River City Stories

Monday, January 31, 2005

Memories

I talked about reflecting the other night. I seemed to be really tapping into this wierd period I find myself in. The last couple of days have been really reflective. I've talked to a number of friends about the past and have had an urge to tell people what they've meant to me. It's been good - you don't really realize what people mean to you in the present, so looking back and remembering situations in which someone really helped you out, or maybe called you on something can give you a whole new perspective.

I had a great day at work today. Things are really starting to come together and I felt like I know what I'm doing and my boss told me that he thought I did very well in a meeting I was running. It's great to get feedback like that. I'll do another one tomorrow and we'll see what I can build on, but this field is definitely where I belong.
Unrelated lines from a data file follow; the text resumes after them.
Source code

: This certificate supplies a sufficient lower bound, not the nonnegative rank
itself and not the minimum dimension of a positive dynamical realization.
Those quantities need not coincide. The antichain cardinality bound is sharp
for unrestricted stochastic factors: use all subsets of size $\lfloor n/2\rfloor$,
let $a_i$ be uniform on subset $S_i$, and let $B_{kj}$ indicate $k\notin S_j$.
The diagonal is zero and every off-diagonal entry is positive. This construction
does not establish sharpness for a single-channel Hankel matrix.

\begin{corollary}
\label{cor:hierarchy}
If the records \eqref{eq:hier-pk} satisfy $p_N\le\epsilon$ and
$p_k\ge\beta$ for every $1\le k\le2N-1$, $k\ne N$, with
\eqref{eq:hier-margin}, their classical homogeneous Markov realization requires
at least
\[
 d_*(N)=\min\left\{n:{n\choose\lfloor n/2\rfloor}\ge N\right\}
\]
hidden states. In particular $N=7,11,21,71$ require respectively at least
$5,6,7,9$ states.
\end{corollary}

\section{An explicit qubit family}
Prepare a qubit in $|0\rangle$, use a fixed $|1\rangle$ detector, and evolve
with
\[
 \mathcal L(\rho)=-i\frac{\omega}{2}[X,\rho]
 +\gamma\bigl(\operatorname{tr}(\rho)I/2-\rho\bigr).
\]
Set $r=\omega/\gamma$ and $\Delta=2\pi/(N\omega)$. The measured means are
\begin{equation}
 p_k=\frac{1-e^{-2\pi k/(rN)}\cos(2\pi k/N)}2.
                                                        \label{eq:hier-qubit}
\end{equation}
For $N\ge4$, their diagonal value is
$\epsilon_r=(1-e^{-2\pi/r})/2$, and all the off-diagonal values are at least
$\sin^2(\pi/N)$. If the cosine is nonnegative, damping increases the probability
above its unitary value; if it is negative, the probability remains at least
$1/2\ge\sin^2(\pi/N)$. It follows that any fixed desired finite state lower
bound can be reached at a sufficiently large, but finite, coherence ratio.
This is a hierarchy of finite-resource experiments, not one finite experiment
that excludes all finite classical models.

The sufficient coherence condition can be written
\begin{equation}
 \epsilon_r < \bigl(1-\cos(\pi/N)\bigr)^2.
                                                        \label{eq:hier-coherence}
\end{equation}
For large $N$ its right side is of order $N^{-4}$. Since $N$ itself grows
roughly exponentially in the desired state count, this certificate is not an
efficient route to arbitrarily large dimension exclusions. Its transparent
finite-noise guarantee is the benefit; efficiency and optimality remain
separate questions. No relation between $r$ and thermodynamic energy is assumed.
It feels so natural to walk around the hospital. Anyway, more to come on that later.

So, onto the song. It's by Switchfoot if you didn't know. I can write a whole eassy on why I like Switchfoot, but I'll just sum it up and say that they are awesome. This song, On Fire, is one of my all time favorites (partly because I can play the piano part). I could also talk about this song forever too...but two parts tonight:

Cause everything inside looks like

Everything I hate
You are the hope I have for change
You are the only chance I'll take


This is the cry of my heart so often. There are time when I like who I am. But there are many times that I look inside and everything I see is where I've fallen short of my calling and fallen short of God's glory. But that last line "You are the only chance I'll take" gets me every time. When I'm feeling down, I know where to turn.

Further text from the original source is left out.